We rely on a minimal setup where the IMU data is collected using a Moto-360 smartwatch (sampling rate = 50Hz) worn on the preferred arm of the participant. A COTS Smartphone is utilized to capture the audio generated from the environment (sampling rate = 44.1kHz). The smartwatch was paired apriori with the smartphone over Bluetooth for intermodality synchronization. We obtain the data from two different environments, namely Workshop and Kitchen, involving a total of 8 volunteers in this experiment. We collected the data in a single-user setup, where every volunteer has been asked to perform one single activity at a time, independently & freely, without having any external constraints.

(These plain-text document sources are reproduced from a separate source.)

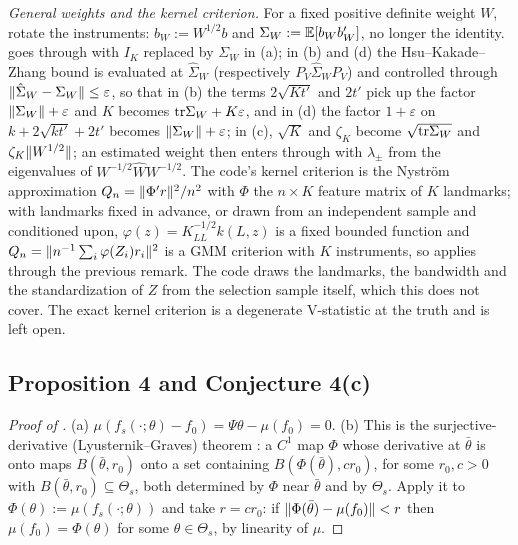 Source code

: \medskip\noindent\emph{General weights and the kernel criterion.} For a fixed positive definite weight $W$, rotate the instruments: $b_W := W^{1/2}b$ and $\Sigma_W := \E[b_Wb_W']$, no longer the identity.  goes through with $I_K$ replaced by $\Sigma_W$ in (a); in (b) and (d) the Hsu--Kakade--Zhang bound is evaluated at $\hat\Sigma_W$ (respectively $P_V\hat\Sigma_WP_V$) and controlled through $\norm{\hat\Sigma_W - \Sigma_W} \le \varepsilon$, so that in (b) the terms $2\sqrt{Kt'}$ and $2t'$ pick up the factor $\norm{\Sigma_W} + \varepsilon$ and $K$ becomes $\tr\Sigma_W + K\varepsilon$, and in (d) the factor $1 + \varepsilon$ on $k + 2\sqrt{kt'} + 2t'$ becomes $\norm{\Sigma_W} + \varepsilon$; in (c), $\sqrt K$ and $\zeta_K$ become $\sqrt{\tr\Sigma_W}$ and $\zeta_K\norm{W^{1/2}}$; an estimated weight then enters through  with $\lambda_\pm$ from the eigenvalues of $W^{-1/2}\hat WW^{-1/2}$. The code's kernel criterion is the Nystr\"om approximation $Q_n = \norm{\Phi'r}^2/n^2$ with $\Phi$ the $n \times K$ feature matrix of $K$ landmarks; with landmarks fixed in advance, or drawn from an independent sample and conditioned upon, $\varphi(z) = K_{LL}^{-1/2}k(L, z)$ is a fixed bounded function and $Q_n = \norm{n^{-1}\sum_i\varphi(Z_i)r_i}^2$ is a GMM criterion with $K$ instruments, so  applies through the previous remark. The code draws the landmarks, the bandwidth and the standardization of $Z$ from the selection sample itself, which this does not cover. The exact kernel criterion is a degenerate V-statistic at the truth and is left open.

\subsection{Proposition 4 and Conjecture 4(c)}
\label{app:prop4}

\begin{proof}[Proof of ]
(a) $\mu(f_s(\cdot;\theta) - f_0) = \Psi\theta - \mu(f_0) = 0$.
(b) This is the surjective-derivative (Lyusternik--Graves) theorem \citep{graves1950}: a $C^1$ map $\Phi$ whose derivative at $\bar\theta$ is onto maps $B(\bar\theta, r_0)$ onto a set containing $B(\Phi(\bar\theta), cr_0)$, for some $r_0, c > 0$ with $B(\bar\theta, r_0) \subseteq \Theta_s$, both determined by $\Phi$ near $\bar\theta$ and by $\Theta_s$. Apply it to $\Phi(\theta) := \mu(f_s(\cdot;\theta))$ and take $r = cr_0$: if $\norm{\Phi(\bar\theta) - \mu(f_0)} < r$ then $\mu(f_0) = \Phi(\theta)$ for some $\theta \in \Theta_s$, by linearity of $\mu$.
\end{proof}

In the Workshop environment, we involve 4 volunteers and ask them to separately perform two primary activities -(a) hammering a wooden plank or a metal pipe, & (b) cutting a wooden plank or metallic pipe using a saw. During this process, the participants organically perform other auxiliary microactivities, like picking up the nails, or fitting the plank, etc. Similarly in Kitchen environment, the other 4 volunteers are asked to separately conduct two primary activities -(a) chopping vegetables with a knife on a chopping board, & (b) cooking the vegetables in a frying pan or a cast iron wok. For both the Workshop and the Kitchen environments, we captured timestamped videos with a frame rate of 30fps and used them to annotate the ground-truth activity labels. It can be noted that this data has been collected during the design of LASO [15] . Unfortunately, due to the COVID-19 pandemic, we could not extend these experiments in a multiuser setup. So, this paper applied a judicial data augmentation mechanism using a signal convolution technique to synthesize the multi-user data from the available single-user activity data.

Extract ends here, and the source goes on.